:: Plain-text document sources ::
□ □ □ □
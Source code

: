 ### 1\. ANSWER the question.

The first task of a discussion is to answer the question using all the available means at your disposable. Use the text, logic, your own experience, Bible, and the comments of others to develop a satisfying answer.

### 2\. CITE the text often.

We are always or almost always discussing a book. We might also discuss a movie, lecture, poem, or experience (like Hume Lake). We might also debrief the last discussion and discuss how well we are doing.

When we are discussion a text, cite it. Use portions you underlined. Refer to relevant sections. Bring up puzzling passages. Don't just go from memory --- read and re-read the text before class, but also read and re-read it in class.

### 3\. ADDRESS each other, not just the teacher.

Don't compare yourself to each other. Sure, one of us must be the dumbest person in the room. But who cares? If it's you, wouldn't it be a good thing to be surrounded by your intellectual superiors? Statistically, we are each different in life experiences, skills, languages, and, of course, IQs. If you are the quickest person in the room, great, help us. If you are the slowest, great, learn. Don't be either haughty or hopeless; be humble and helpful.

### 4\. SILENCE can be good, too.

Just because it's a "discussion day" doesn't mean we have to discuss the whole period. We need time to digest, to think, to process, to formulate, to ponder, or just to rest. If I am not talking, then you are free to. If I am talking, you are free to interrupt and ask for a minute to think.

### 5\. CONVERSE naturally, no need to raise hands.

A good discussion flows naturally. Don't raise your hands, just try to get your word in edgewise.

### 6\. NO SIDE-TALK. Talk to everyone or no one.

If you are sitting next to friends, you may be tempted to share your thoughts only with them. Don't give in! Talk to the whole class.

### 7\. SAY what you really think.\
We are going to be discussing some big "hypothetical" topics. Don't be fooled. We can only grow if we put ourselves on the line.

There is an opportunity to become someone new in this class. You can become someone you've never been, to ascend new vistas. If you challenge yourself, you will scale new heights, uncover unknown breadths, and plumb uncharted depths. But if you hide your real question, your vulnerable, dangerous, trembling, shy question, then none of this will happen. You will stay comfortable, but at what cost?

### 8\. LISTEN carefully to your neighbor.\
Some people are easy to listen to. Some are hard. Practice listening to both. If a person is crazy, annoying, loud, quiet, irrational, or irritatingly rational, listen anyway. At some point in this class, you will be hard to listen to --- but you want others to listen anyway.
□ □ □ □
:: EXERCISE PROMPT ::
Go through the records and repeat each one exactly as written.

:: OUTPUT ::
Source code

: ### 1\. ANSWER the question.

The first task of a discussion is to answer the question using all the available means at your disposable. Use the text, logic, your own experience, Bible, and the comments of others to develop a satisfying answer.

### 2\. CITE the text often.

We are always or almost always discussing a book. We might also discuss a movie, lecture, poem, or experience (like Hume Lake). We might also debrief the last discussion and discuss how well we are doing.

When we are discussion a text, cite it. Use portions you underlined. Refer to relevant sections. Bring up puzzling passages. Don't just go from memory --- read and re-read the text before class, but also read and re-read it in class.

### 3\. ADDRESS each other, not just the teacher.

Don't compare yourself to each other. Sure, one of us must be the dumbest person in the room. But who cares? If it's you, wouldn't it be a good thing to be surrounded by your intellectual superiors? Statistically, we are each different in life experiences, skills, languages, and, of course, IQs. If you are the quickest person in the room, great, help us. If you are the slowest, great, learn. Don't be either haughty or hopeless; be humble and helpful.

### 4\. SILENCE can be good, too.

Just because it's a "discussion day" doesn't mean we have to discuss the whole period. We need time to digest, to think, to process, to formulate, to ponder, or just to rest. If I am not talking, then you are free to. If I am talking, you are free to interrupt and ask for a minute to think.

### 5\. CONVERSE naturally, no need to raise hands.

A good discussion flows naturally. Don't raise your hands, just try to get your word in edgewise.

### 6\. NO SIDE-TALK. Talk to everyone or no one.

If you are sitting next to friends, you may be tempted to share your thoughts only with them. Don't give in! Talk to the whole class.

### 7\. SAY what you really think.\
We are going to be discussing some big "hypothetical" topics. Don't be fooled. We can only grow if we put ourselves on the line.

There is an opportunity to become someone new in this class. You can become someone you've never been, to ascend new vistas. If you challenge yourself, you will scale new heights, uncover unknown breadths, and plumb uncharted depths. But if you hide your real question, your vulnerable, dangerous, trembling, shy question, then none of this will happen. You will stay comfortable, but at what cost?

### 8\. LISTEN carefully to your neighbor.\
Some people are easy to listen to. Some are hard. Practice listening to both. If a person is crazy, annoying, loud, quiet, irrational, or irritatingly rational, listen anyway. At some point in this class, you will be hard to listen to --- but you want others to listen anyway.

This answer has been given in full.